We may find a small but neat example of this process in the Thesmophoria we have mentioned above. In the Peloponnesus, these rites were practiced by the native population until the Dorian invasion; thereafter, for some centuries, the ceremonies persisted only in the mountain-girt hill country of Arcadia, which the Dorians had not taken the trouble to occupy; but then the Dorian conquerors, including the notoriously conservative Spartans, begin to practice themselves the alien ritual of the Thesmophoria, giving to it a name that was at least partly Greek and associating it with their own religious concepts.*
* There is an indubitable historical basis for this Greek tradition, first reported by Herodotus (II.171). The Greeks, naturally, had no means of knowing whence the Pelasgians (who were white, but of undetermined race) derived the ritual or with what superstitions the Pelasgians had associated it.
The process, so clearly illustrated by the Thesmophoria, probably took place in every territory that the Aryans subdued, and the cumulative effect must have been a religious and cultural perversion that could well have produced in India, for example, even so drastic a change as the eventual subjugation of the conquerors’ descendants to a caste of professional holy men. For an extreme and frightening example of what mongrelization can do to the minds of our race, we have only to consider the Guayakís of South America, who, as is conclusively shown by anthropological and especially anthropometric studies, contain a large admixture of Nordic blood and exhibit a cultural degeneracy noteworthy even among the Indian populations of that continent.†
† See Jacques de Mahieu, L’Agonie du Dieu Soleil (Paris, Laffont, 1974); there is a German translation (which I have not seen), but none in English, so far as I know. Cf. Nouvelle École, #24 (mars 1974), pp. 46 sqq, Pessimists, who assume that the present direction of society in Britain and the United States will continue unchanged and have the courage to extrapolate from it, may see in the Guayakís the prototypes of what is likely to be left of our race two or three centuries hence.
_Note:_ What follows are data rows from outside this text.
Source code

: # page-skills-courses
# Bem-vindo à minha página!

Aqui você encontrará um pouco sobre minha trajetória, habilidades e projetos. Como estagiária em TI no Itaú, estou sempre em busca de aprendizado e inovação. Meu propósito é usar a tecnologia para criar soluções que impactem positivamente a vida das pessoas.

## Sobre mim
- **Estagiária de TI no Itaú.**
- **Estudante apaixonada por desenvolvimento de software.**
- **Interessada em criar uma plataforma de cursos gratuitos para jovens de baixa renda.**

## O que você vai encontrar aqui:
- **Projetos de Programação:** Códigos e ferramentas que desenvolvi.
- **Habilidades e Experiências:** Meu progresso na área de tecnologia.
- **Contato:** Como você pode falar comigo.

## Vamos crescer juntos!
These considerations, and especially our race’s notorious lack of a racial consciousness and its concomitant generosity toward other races, adequately explain a corruption of its native religious tendencies, and accordingly we may accord to Professor Günther’s description of our pristine religiosity a high degree of probability, although the limitations of the available data preclude certainty. We may, however, observe that it is possible to go much farther in speculations that can be no more than suggestive.
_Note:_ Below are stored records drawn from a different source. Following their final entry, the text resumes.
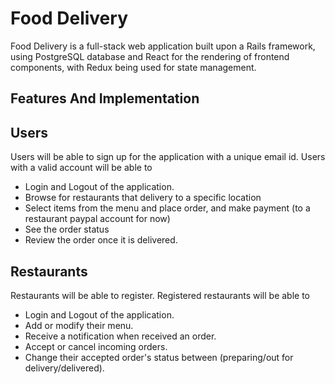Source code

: # Food Delivery

Food Delivery is a full-stack web application built upon a Rails framework, using PostgreSQL database and React for the rendering of frontend components, with Redux being used for state management.

## Features And Implementation

## Users

Users will be able to sign up for the application with a unique email id.
Users with a valid account will be able to  
* Login and Logout of the application.
* Browse for restaurants that delivery to a specific location
* Select items from the menu and place order, and make payment (to a restaurant paypal account for now)
* See the order status
* Review the order once it is delivered.

## Restaurants

Restaurants will be able to register.
Registered restaurants will be able to
* Login and Logout of the application.
* Add or modify their menu.
* Receive a notification when received an order.
* Accept or cancel incoming orders.
* Change their accepted order's status between (preparing/out for delivery/delivered).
L. A. Waddell was a distinguished scholar, although his achievements and reputation have been eclipsed because his pioneer attempt to read Sumerian as an Indo-European language was as mistaken as the work of his numerous contemporaries, who were trying to read it as a Semitic language.* On his misreading of Sumerian, he based an elaborate reconstruction of early history that, despite the great learning shown in it, necessarily collapsed with the failure of its foundation. That does not necessarily invalidate his startling suggestion that the name of the priestly caste that worked its way to power in India, Brãmana is a word derived from Semitic; that the institution of a class of professional priests in Sumeria was the work of the Semites that gradually took over Sumerian society; and that the priestly caste in India was derived from Sumeria.†
* We now know, of course, that Sumerian is neither Indo-European nor Semitic. The race of the Sumerians is uncertain; the possibility that they were Aryan cannot be excluded.
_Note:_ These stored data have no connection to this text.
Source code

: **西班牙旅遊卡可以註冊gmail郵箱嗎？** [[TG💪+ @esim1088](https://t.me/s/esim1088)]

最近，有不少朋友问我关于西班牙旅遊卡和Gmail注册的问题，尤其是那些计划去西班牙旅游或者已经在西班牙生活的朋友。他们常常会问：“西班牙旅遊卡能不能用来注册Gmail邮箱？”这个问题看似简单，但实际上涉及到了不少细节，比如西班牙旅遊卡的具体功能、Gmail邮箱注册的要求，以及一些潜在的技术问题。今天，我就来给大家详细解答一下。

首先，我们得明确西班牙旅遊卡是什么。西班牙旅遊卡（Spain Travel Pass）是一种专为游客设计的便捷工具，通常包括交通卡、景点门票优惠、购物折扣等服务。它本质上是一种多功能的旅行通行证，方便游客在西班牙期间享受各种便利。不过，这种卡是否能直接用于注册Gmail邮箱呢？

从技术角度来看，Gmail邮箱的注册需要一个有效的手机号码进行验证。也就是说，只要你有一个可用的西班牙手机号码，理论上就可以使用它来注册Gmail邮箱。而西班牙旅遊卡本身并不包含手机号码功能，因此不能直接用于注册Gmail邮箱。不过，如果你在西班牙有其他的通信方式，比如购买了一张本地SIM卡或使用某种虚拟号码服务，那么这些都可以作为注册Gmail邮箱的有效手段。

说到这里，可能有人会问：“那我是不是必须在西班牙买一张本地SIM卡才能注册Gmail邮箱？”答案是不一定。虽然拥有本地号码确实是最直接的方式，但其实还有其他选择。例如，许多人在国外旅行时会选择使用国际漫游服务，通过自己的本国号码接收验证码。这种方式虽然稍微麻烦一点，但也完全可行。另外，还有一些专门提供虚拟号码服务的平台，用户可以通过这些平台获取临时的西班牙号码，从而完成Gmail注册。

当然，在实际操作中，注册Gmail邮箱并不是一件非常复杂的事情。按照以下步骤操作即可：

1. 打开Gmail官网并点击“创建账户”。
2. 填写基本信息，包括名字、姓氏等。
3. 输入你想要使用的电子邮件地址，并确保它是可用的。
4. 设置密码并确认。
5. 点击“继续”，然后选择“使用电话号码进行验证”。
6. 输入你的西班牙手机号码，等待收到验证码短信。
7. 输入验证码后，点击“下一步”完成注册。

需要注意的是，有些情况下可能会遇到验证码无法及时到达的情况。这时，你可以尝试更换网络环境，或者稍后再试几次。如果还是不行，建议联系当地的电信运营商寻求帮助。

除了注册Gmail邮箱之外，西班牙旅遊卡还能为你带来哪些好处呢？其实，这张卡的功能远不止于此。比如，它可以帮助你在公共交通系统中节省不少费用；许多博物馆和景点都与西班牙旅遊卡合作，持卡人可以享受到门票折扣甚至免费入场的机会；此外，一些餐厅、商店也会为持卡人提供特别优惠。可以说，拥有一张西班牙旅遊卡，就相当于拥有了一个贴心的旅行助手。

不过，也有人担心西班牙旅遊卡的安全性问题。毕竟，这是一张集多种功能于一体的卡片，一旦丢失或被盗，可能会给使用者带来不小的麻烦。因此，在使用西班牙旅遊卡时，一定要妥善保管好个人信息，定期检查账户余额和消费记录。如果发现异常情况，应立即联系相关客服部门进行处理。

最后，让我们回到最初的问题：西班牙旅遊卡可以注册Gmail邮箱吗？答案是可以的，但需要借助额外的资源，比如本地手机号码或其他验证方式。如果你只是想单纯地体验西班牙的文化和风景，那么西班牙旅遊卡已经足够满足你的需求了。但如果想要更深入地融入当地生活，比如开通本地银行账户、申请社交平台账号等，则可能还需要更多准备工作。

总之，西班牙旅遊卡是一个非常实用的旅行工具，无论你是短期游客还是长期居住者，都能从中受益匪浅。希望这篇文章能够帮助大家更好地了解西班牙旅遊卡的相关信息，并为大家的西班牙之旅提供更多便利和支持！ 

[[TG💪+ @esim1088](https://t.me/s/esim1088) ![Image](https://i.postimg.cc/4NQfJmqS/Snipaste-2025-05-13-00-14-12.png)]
† Indo-Sumerian Seals Deciphered (London, 1925), passim; The Makers of Civilization in Race and History (New Delhi, Chand, 1968 = London, 1929), pp. 386 sqq. If Waddell completed and published the special work promised on p. 399, I have overlooked it. I think it probable that the Sanskrit brãhmana is cognate to the Latin flámen and is therefore Indo-European, but I need not tell anyone even casually acquainted with Indo-European philology, in which everything that is not obvious is extremely obscure, that no etymology of either of the two words is accepted by a majority of students. What is important is not the origin of the word, but of the idea that it represents. Note that there are several related words in Sanskrit that should be carefully distinguished: brãhma (neut.), perhaps best translated as ‘divine’; Brãhma or Brãhman (neut.), the impersonal, unknowable cosmopoietic force that is regarded as the ultimate and only eternal reality; Brãhman (masc.), the creator god who is a member of the Hindu Trinity; Brãhmana (masc.with fem. Brãhmani), a member of the highest and most venerable caste, born holy, and first of the twice-born; Brãhmana (neut.), one of the commentaries on the Vedas, some of which are interesting as showing early stages of the process by which rituals were so complicated and elaborated by interpretation as to make expert assistance desirable even before the rituals were made the monopoly of experts. It is uncertain which of these words should be regarded as the one from which the others were derived.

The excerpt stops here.